Another attic that Castle explored over several drawings is more finished, with wood-paneled walls and ceiling, and a masonry chimney (“View of Attic”). A door on one end opens into an adjoining space, while the door opposite opens to an outside stair—like that of the house at Garden Valley, which had a staircase running up the exterior. There is little furniture or evidence of stored items in this space, either—just a pallet-like object on the floor and, in some views, what appears to be a trunk.

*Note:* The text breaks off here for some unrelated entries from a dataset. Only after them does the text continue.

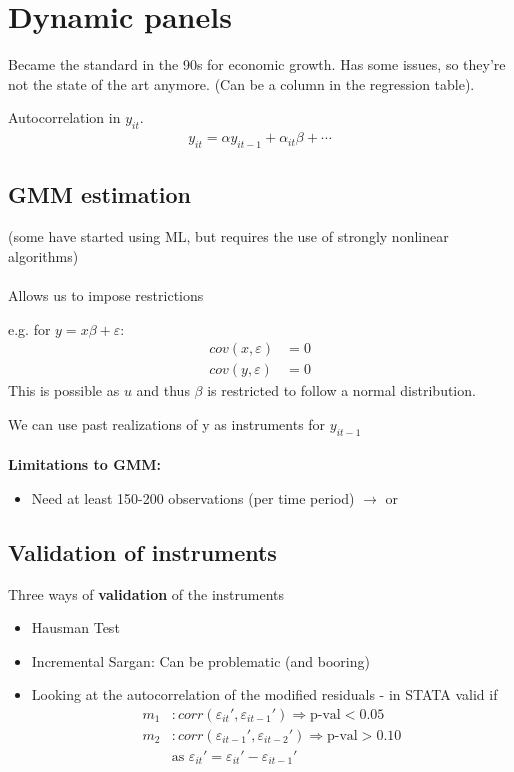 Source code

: \section{Dynamic panels} %
\begin{multicols}{2}
 Became the standard in the 90s for economic growth. Has some issues, so they're not the state of the art anymore. (Can be a column in the regression table).

 Autocorrelation in $y_{it}$.
 \begin{align*}
  y_{it} = \alpha y_{it-1}+\alpha_{it}\beta+\cdots
 \end{align*}

 \subsection{GMM estimation}
 (some have started using ML, but requires the use of strongly nonlinear algorithms)
 \\ \\
 Allows us to impose restrictions\par
 e.g. for $y=x\beta+\varepsilon$:
 \begin{align*}
  cov(x,\varepsilon) & =0 \\
  cov(y,\varepsilon) & =0
 \end{align*}
 This is possible as $u$ and thus $\beta$ is restricted to follow a normal distribution.

 We can use past realizations of y as instruments for $y_{it-1}$
 \\ \\
 \textbf{Limitations to GMM:}
 \begin{itemize}
  \item Need at least 150-200 observations (per time period) $\rightarrow$ or
 \end{itemize}

 \subsection{Validation of instruments}
 Three ways of \textbf{validation} of the instruments
 \begin{itemize}
  \item Hausman Test
  \item Incremental Sargan: Can be problematic (and booring)
  \item Looking at the autocorrelation of the modified residuals - in STATA valid if
        \begin{align*}
         m_1 & : corr(\varepsilon_{it}',\varepsilon_{it-1}')\Rightarrow \text{p-val}<0.05   \\
         m_2 & : corr(\varepsilon_{it-1}',\varepsilon_{it-2}')\Rightarrow \text{p-val}>0.10 \\
             & \text{as }\varepsilon_{it}'=\varepsilon_{it}'-\varepsilon_{it-1}'
        \end{align*}
 \end{itemize}


\end{multicols}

This more finished attic especially seems to have fascinated Castle. He rendered the parallel lines of the paneled ceiling in perspective, and he was attentive to the changing qualities of illumination, using a thick wash to represent deep shadow on the interior walls or to isolate a shaft of light. The pattern of wood paneling on the walls gave Castle ample room for abstraction and improvisation. He drew it, he reproduced it in cut-out and stitched constructions, and he rendered it in both larger and smaller segments—often with repeated details, like a knothole that recurs in the same position on the same panel time and again. He turned the same attention to the stairs that led to these upper rooms, carefully depicting the horizontal paneling of the walls and the deep tones of the baseboard molding as well as the shifting tonalities of risers and treads on the steps. As in so many instances, this architectural detail was further abstracted in a construction, where the horizontal paneling is interrupted by the stitched-on detail of the baseboard and a fragment of a step.
At the risk of putting too much weight on these attic drawings, I think they epitomize qualities that characterize much of Castle’s work: his interest in structure; his preoccupation with geometry, abstraction, and the elaboration of formal elements; his spatial sophistication and command of perspective; his confident line; his capacity to achieve a range of tonalities suggestive of shadow and atmosphere. What is particularly distinctive about these attic drawings, however, is how lucidly they display the details of architectural construction. Attics are typically unfinished, so they reveal their structures more readily. Castle may have had plenty of time to observe the architecture; he may have spent a lot of time in attics. Here, too, we may be moving away from Bachelard. In revealing their structure, roofs and attics denoted rationality for the philosopher, as opposed to the irrationality of cellars. He also perceived attics as light and without menace, as places that “can always efface the fears of night. Castle equally reveled in structure, but his drawings of attics have an undertone of twilight, a slightly haunted atmosphere. Moreover, they are anything but rational in the way their contents are hidden in various ways—contained in trunks or shrouded by tarps or blankets.
- John Beardsley, James Castle: Memory Palace, Yale University Press, New Haven, 2021, 108-112
SBMA CURATORIAL LABELS
Like the seeming “peripheral vision” of Castle’s parlor and dining room scenes, his views of bedrooms and attics are often distinguished by their artful manipulation with walls adjusted to oblique angles to make more of the room visible to the viewer’s single vantage point. Such distortions also serve to activate the spaces, as do the intricate and profuse patterning, which lends a vibrancy to otherwise sparsely decorated and uninhabited spaces. In his "View of an Attic", Castle’s tendency to expand space is augmented by his employment of a “bending” perspective, more in keeping with how the room is experienced, as one moves through it, than how it is seen from a static vantage point. The spectator is afforded an almost frontal view of the left side of the long wall and, at the same time, can gaze down to the window on the perpendicular wall at the end of the room. In other attic views, Castle experiments with abstraction, representing just a few stark elements and observing the play of light and shadow over them. These drawings are recollective of certain photographs of the 1930s by the American artist Charles Sheeler, who similarly sought to exploit the simple and evocative beauty of dimly illuminated architectural features.